We used the marine bioregionalization of Australia (rather than terrestrial) to compare marine and terrestrial plant assemblages followed the central aim of this study in testing for the presence of a marine signature driving homogenization of terrestrial plant communities closest to the ocean. As a tool for organizing spatial information, IMCRA regionalization helps to understand complex ecosystems, their specific management needs and plays a pivotal role in federal, state and local conservation programs (Spalding et al. 2006). Furthermore, IMCRA bioregions represent units of community characterization independent of spatial extent of coast or any unique terrestrial geomorphological or climatic feature. It is therefore relevant to test marine-related biogeographic hypotheses using IMCRA bioregions.

The superimposition of IMCRA bioregions over terrestrial data was achieved by drawing a line between each IMCRA boundary along the coast to the geographic central point of Australia. Bioregions were numbered sequentially from west to east (Fig. 1). Five distinct linear and adjacent “bands” (or concentric rings) of terrestrial vegetation assemblages at prescribed distances from the coast were then created, 0.00–0.5 km, 0.5–2 km, 2–10 km, 10–50 km, and 50–100 km (Table 1). These ad hoc distances correspond to those that also optimized the following co-occurring conditions: (1) a 500 meters coastal vegetation band containing enough area to secure a high number of specimen records influenced the most by oceanographic processes and (2) account for the fact that plant records and, to a certain extent, species diversity in Australia tend to be highest near the coast (where the climate is more mesic) and decrease toward inland (Hopper 1979). By increasing the area of the bands toward inland, we accounted for smaller number of historical records per area.

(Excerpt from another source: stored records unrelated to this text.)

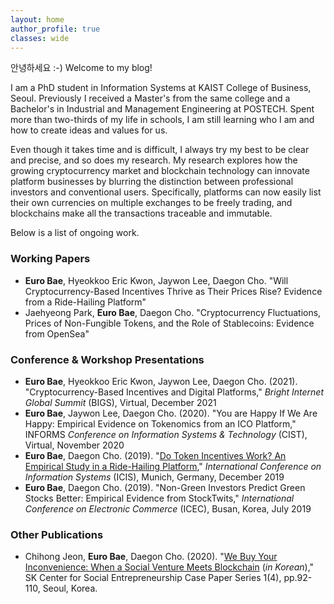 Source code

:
 ```yaml
---
layout: home
author_profile: true
classes: wide
---
```


안녕하세요 :-) Welcome to my blog!

I am a PhD student in Information Systems at KAIST College of Business, Seoul. Previously I received a Master's from the same college and a Bachelor's in Industrial and Management Engineering at POSTECH. Spent more than two-thirds of my life in schools, I am still learning who I am and how to create ideas and values for us.

Even though it takes time and is difficult, I always try my best to be clear and precise, and so does my research. My research explores how the growing cryptocurrency market and blockchain technology can innovate platform businesses by blurring the distinction between professional investors and conventional users. Specifically, platforms can now easily list their own currencies on multiple exchanges to be freely trading, and blockchains make all the transactions traceable and immutable. 

Below is a list of ongoing work.


### Working Papers
* **Euro Bae**, Hyeokkoo Eric Kwon, Jaywon Lee, Daegon Cho. "Will Cryptocurrency-Based Incentives Thrive as Their Prices Rise? Evidence from a Ride-Hailing Platform"
* Jaehyeong Park, **Euro Bae**, Daegon Cho. "Cryptocurrency Fluctuations, Prices of Non-Fungible Tokens, and the Role of Stablecoins: Evidence from OpenSea"

### Conference & Workshop Presentations
* **Euro Bae**, Hyeokkoo Eric Kwon, Jaywon Lee, Daegon Cho. (2021). "Cryptocurrency-Based Incentives and Digital Platforms," _Bright Internet Global Summit_ (BIGS), Virtual, December 2021
* **Euro Bae**, Jaywon Lee, Daegon Cho. (2020). "You are Happy If We Are Happy: Empirical Evidence on Tokenomics from an ICO Platform," INFORMS _Conference on Information Systems & Technology_ (CIST), Virtual, November 2020
* **Euro Bae**, Daegon Cho. (2019). "[Do Token Incentives Work? An Empirical Study in a Ride-Hailing Platform](https://aisel.aisnet.org/icis2019/blockchain_fintech/blockchain_fintech/5/)," _International Conference on Information Systems_ (ICIS), Munich, Germany, December 2019
* **Euro Bae**, Daegon Cho. (2019). "Non-Green Investors Predict Green Stocks Better: Empirical Evidence from StockTwits," _International Conference on Electronic Commerce_ (ICEC), Busan, Korea, July 2019

### Other Publications
* Chihong Jeon, **Euro Bae**, Daegon Cho. (2020). "[We Buy Your Inconvenience: When a Social Venture Meets Blockchain](https://sksecenter.kaist.ac.kr/bbs/download.php?bo_table=B34_1&wr_id=9&no=1) (_in Korean_)," SK Center for Social Entrepreneurship Case Paper Series 1(4), pp.92-110, Seoul, Korea.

Specimen GPS coordinates for all revised plant records were plotted over the 60 distinct communities (= 6 datasets × 10 bioregions each) using ArcGIS® software by ESRI (www.esri.com). In all datasets, taxonomic ranks below species level were collapsed into their respective species. Hybrids, incomplete and dubious identifications, and species represented by less than 3 records in AVH, were excluded from the analyses. The higher levels of biodiversity in our datasets reflect the inclusion of non-native species as well hence our analyses encompass the totality of plant biodiversity within the studied area.

Data analysis

All multivariate data analyses were carried out in PRIMER 6.1.10 (Plymouth Routines in Multivariate Ecological Research, U.K.), and the routines mentioned refer to this program. Bray–Curtis dissimilarities were calculated from presence–absence data (= Sørensen similarity index) of macroalgal and land seed plant species, respectively, between each of the 60 plant communities. This index reflects pairwise composition dissimilarities between communities and bioregions (or similarity, depending on how you look at it). Ordination by principal coordinate analysis (PCO) was used to visualize patterns of similarity among regions for each plant dataset (= 6 ordinations). The presence of non-random spatial serial correlation in assemblage composition between successive and linearly organized bioregions was tested using RELATE. Consecutive bioregions were linearly organized eastward following the coastline, from 1 to 10 along the LC direction, as described in Figure 1. Seriation is a tool to test for spatial species turnover along a spatial or environmental gradient, or linear timelines (Brower and Kyle 1988; Clarke et al. 1993). Seriation is also a term used to define the serial change in community structure as a result of natural processes where mixed regions exist (Clarke and Warwick 2001). The index of seriation is given by Rho (ρ) and varies from −1 to +1 depending on the kind of correlation identified. The seriation index also assesses the extent to which samples follow a simple trend, or pre-established model (in this case linear long the coast from bioregion 1 to 10 as depicted in Fig. 1), with adjacent bioregions being the closest in composition, bioregion two distances apart being the next closest and so on, with bioregions from the first and last distance (1 and 10) differing the most. This index provides a P-value with the conventional 5% significance level.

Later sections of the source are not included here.